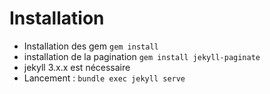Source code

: # Installation

- Installation des gem `gem install`
- installation de la pagination `gem install jekyll-paginate`
- jekyll 3.x.x est nécessaire
- Lancement : `bundle exec jekyll serve`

——

▶ WORK TASK: In full and without change, repeat the material above, minus the pictures.

▶ FINISHED EXERCISE:
Source code

: # Installation

- Installation des gem `gem install`
- installation de la pagination `gem install jekyll-paginate`
- jekyll 3.x.x est nécessaire
- Lancement : `bundle exec jekyll serve`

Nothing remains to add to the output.